How can we show that $\exp(\sin z)$ has an antiderivative on $\mathbb{C}$?
2 Answers
$\exp{w}$ is an analytic function in $\mathbb{C}$ and therefore has a Maclurin series valid for all $w \in \mathbb{C}$:
$$\exp{w} = \sum_{k=0}^{\infty} \frac{w^k}{k!}$$
$w = \sin{z}$ is also an analytic function in $\mathbb{C}$:
$$w = \sin{z} = \sum_{n=0}^{\infty} (-1)^n \frac{z^{2 n+1}}{(2 n+1)!}$$
One may derive a single series for the composite function, valid for all $z \in \mathbb{C}$.
$$\exp{(\sin{z})} = \sum_{m=0}^{\infty} a_m z^m$$
This series may be integrated term by term because it represents an analytic function for all $z \in \mathbb{C}$:
$$\int dz \, \exp{(\sin{z})} = \sum_{m=0}^{\infty} \frac{a_m}{m+1} z^{m+1}$$
The series on the right represents the antiderivative of $\exp{(\sin{z})}$ for all $z \in \mathbb{C}$.
- 138,521
-
Conventionally, symbol $\mathbb C$ means the complex numbers without infinity. – GEdgar Apr 08 '13 at 21:08
-
Maybe next time I discuss a real-variable problem, I will talk about $\mathbb R \setminus {i}$. – GEdgar Apr 08 '13 at 21:11
-
@GEdgar: ha!
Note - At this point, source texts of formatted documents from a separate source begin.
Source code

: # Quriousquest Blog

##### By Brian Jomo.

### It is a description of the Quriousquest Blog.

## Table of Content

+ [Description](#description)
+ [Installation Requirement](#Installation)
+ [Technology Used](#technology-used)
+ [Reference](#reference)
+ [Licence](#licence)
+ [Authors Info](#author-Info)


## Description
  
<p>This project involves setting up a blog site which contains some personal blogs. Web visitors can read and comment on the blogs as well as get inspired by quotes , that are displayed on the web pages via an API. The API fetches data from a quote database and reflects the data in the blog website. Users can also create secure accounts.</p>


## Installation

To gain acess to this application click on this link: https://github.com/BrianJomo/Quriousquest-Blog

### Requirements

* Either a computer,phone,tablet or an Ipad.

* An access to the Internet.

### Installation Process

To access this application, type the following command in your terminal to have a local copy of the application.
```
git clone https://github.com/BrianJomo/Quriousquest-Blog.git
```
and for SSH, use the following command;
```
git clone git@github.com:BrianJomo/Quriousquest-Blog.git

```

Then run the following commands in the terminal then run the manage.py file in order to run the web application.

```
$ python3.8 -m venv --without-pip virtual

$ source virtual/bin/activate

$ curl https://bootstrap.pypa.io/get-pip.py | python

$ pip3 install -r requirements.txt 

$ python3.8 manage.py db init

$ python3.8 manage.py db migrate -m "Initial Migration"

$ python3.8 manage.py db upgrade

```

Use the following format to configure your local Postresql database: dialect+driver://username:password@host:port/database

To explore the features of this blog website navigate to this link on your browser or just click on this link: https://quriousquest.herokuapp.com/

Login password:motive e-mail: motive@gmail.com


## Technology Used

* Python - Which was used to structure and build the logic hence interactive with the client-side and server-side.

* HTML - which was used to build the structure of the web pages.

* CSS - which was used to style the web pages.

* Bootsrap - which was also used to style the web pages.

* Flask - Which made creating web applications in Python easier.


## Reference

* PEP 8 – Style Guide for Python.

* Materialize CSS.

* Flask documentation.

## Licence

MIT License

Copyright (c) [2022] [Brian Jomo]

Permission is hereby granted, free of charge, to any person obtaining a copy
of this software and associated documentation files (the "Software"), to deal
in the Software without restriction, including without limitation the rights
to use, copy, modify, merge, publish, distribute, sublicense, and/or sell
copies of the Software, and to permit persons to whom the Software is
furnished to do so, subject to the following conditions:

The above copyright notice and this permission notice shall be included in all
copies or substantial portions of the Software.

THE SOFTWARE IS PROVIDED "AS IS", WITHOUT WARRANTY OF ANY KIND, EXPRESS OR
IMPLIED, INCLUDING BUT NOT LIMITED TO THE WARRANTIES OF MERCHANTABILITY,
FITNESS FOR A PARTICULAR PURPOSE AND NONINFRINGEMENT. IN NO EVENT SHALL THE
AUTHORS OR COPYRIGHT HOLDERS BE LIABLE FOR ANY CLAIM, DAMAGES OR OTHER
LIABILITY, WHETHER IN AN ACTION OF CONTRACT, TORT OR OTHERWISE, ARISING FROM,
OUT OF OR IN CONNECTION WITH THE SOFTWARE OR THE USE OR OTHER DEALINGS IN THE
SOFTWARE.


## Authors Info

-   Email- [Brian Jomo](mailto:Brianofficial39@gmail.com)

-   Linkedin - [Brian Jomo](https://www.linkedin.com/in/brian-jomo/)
I'd like to see you do that. – Ron Gordon Apr 08 '13 at 21:11
-
There is no need to discuss the series, really: the integral you wrote defines an antiderivative! (One has to check that it is well defined, surely) – Mariano Suárez-Álvarez Apr 08 '13 at 21:16
A function has an antiderivate when it is analytic on a simply connected region, and the composition of analytic functions is analytic. As $\mathbb{C}$ is simply connected and $\exp(\sin(z))$ is analytic it has an antiderivative.
- 19,935
-
You need to be careful here. Every holomorphic function having a primitive is equivalent to the domain of definition being simply connected. Here we are fine because $\mathbb{C}$ is simply connected. – Alex Youcis Apr 08 '13 at 20:07
-